● DIRECTIONS
Check every line of the entries below for "protesta", and copy the lines that have it.
═════ THE DATA ═════
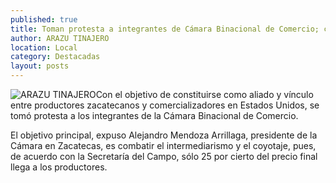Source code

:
 ```yaml
---
published: true
title: Toman protesta a integrantes de Cámara Binacional de Comercio; combatirá intermediarismo y coyotaje
author: ARAZU TINAJERO
location: Local
category: Destacadas
layout: posts
---
```


![ARAZU TINAJERO](http://i.imgur.com/r9gOYePm.jpg)Con el objetivo de constituirse como aliado y vínculo entre productores zacatecanos y comercializadores en Estados Unidos, se tomó protesta a los integrantes de la Cámara Binacional de Comercio. 

El objetivo principal, expuso Alejandro Mendoza Arrillaga, presidente de la Cámara en Zacatecas, es combatir el intermediarismo y el coyotaje, pues, de acuerdo con la Secretaría del Campo, sólo 25 por cierto del precio final llega a los productores.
═════
● YOUR SOLUTION
title: Toman protesta a integrantes de Cámara Binacional de Comercio; combatirá intermediarismo y coyotaje
![ARAZU TINAJERO](http://i.imgur.com/r9gOYePm.jpg)Con el objetivo de constituirse como aliado y vínculo entre productores zacatecanos y comercializadores en Estados Unidos, se tomó protesta a los integrantes de la Cámara Binacional de Comercio. 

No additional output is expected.